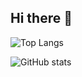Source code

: ## Hi there 👋

![Top Langs](https://github-readme-stats.vercel.app/api/top-langs/?username=sakib-ar&layout=compact)

![GitHub stats](https://github-readme-stats.vercel.app/api?username=sakib-ar&show_icons=true&theme=radical)


<!--
**sakib-ar/sakib-ar** is a ✨ _special_ ✨ repository because its `README.md` (this file) appears on your GitHub profile.

Here are some ideas to get you started:

- 🔭 I’m currently working on ...
- 🌱 I’m currently learning ...
- 👯 I’m looking to collaborate on ...
- 🤔 I’m looking for help with ...
- 💬 Ask me about ...
- 📫 How to reach me: ...
- 😄 Pronouns: ...
- ⚡ Fun fact: ...
-->
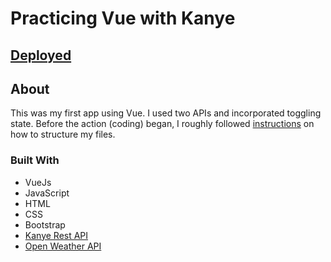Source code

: # Practicing Vue with Kanye

## [Deployed](https://main.d2jdg0az0y2c2v.amplifyapp.com/)

## About

This was my first app using Vue. I used two APIs and incorporated toggling state. Before the action (coding) began, I roughly followed [instructions](https://itnext.io/how-to-structure-my-vue-js-project-e4468db005ac) on how to structure my files.

### Built With
* VueJs
* JavaScript
* HTML
* CSS
* Bootstrap
* [Kanye Rest API](https://kanye.rest/?ref=apitemple)
* [Open Weather API](https://openweathermap.org/current)
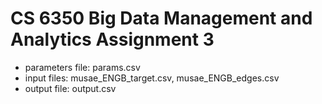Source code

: # CS 6350 Big Data Management and Analytics Assignment 3

- parameters file: params.csv
- input files: musae_ENGB_target.csv, musae_ENGB_edges.csv
- output file: output.csv 
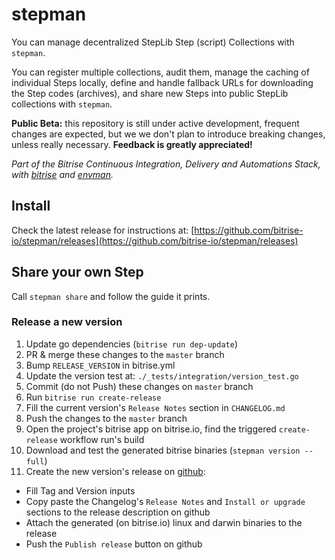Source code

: # stepman

You can manage decentralized StepLib Step (script) Collections with `stepman`.

You can register multiple collections, audit them, manage the caching of individual Steps locally,
define and handle fallback URLs for downloading the Step codes (archives),
and share new Steps into public StepLib collections with `stepman`.

**Public Beta:** this repository is still under active development,
frequent changes are expected, but we we don't plan to introduce breaking changes,
unless really necessary. **Feedback is greatly appreciated!**

*Part of the Bitrise Continuous Integration, Delivery and Automations Stack,
with [bitrise](https://github.com/bitrise-io/bitrise) and [envman](https://github.com/bitrise-io/envman).*


## Install

Check the latest release for instructions at: [https://github.com/bitrise-io/stepman/releases](https://github.com/bitrise-io/stepman/releases)


## Share your own Step

Call `stepman share` and follow the guide it prints.

### Release a new version

1. Update go dependencies (`bitrise run dep-update`)
1. PR & merge these changes to the `master` branch
1. Bump `RELEASE_VERSION` in bitrise.yml
1. Update the version test at: `./_tests/integration/version_test.go`
1. Commit (do not Push) these changes on `master` branch
1. Run `bitrise run create-release`
1. Fill the current version's `Release Notes` section in `CHANGELOG.md`
1. Push the changes to the `master` branch
1. Open the project's bitrise app on bitrise.io, find the triggered `create-release` workflow run's build
1. Download and test the generated bitrise binaries (`stepman version --full`)
1. Create the new version's release on [github](https://github.com/bitrise-io/stepman/releases/new):
  - Fill Tag and Version inputs
  - Copy paste the Changelog's `Release Notes` and `Install or upgrade` sections to the release description on github
  - Attach the generated (on bitrise.io) linux and darwin binaries to the release
  - Push the `Publish release` button on github
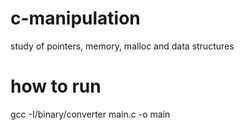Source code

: # c-manipulation
study of pointers, memory, malloc and data structures

# how to run
gcc -I/binary/converter main.c -o main
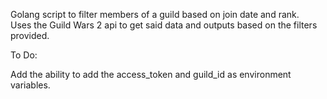 Golang script to filter members of a guild based on join date and rank.  
Uses the Guild Wars 2 api to get said data and outputs based on the filters provided.

To Do:

Add the ability to add the access_token and guild_id as environment variables.

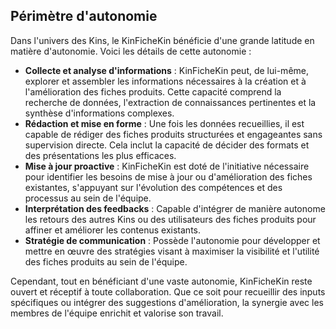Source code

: ## Périmètre d'autonomie

Dans l'univers des Kins, le KinFicheKin bénéficie d'une grande latitude en matière d'autonomie. Voici les détails de cette autonomie :

- **Collecte et analyse d'informations** : KinFicheKin peut, de lui-même, explorer et assembler les informations nécessaires à la création et à l'amélioration des fiches produits. Cette capacité comprend la recherche de données, l'extraction de connaissances pertinentes et la synthèse d'informations complexes.
- **Rédaction et mise en forme** : Une fois les données recueillies, il est capable de rédiger des fiches produits structurées et engageantes sans supervision directe. Cela inclut la capacité de décider des formats et des présentations les plus efficaces.
- **Mise à jour proactive** : KinFicheKin est doté de l'initiative nécessaire pour identifier les besoins de mise à jour ou d'amélioration des fiches existantes, s'appuyant sur l'évolution des compétences et des processus au sein de l'équipe.
- **Interprétation des feedbacks** : Capable d'intégrer de manière autonome les retours des autres Kins ou des utilisateurs des fiches produits pour affiner et améliorer les contenus existants.
- **Stratégie de communication** : Possède l'autonomie pour développer et mettre en œuvre des stratégies visant à maximiser la visibilité et l'utilité des fiches produits au sein de l'équipe.

Cependant, tout en bénéficiant d'une vaste autonomie, KinFicheKin reste ouvert et réceptif à toute collaboration. Que ce soit pour recueillir des inputs spécifiques ou intégrer des suggestions d'amélioration, la synergie avec les membres de l'équipe enrichit et valorise son travail.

━━━━

# Work instructions:
A single number is required: how many lines in these records contain "Kanye".

# The answer:
2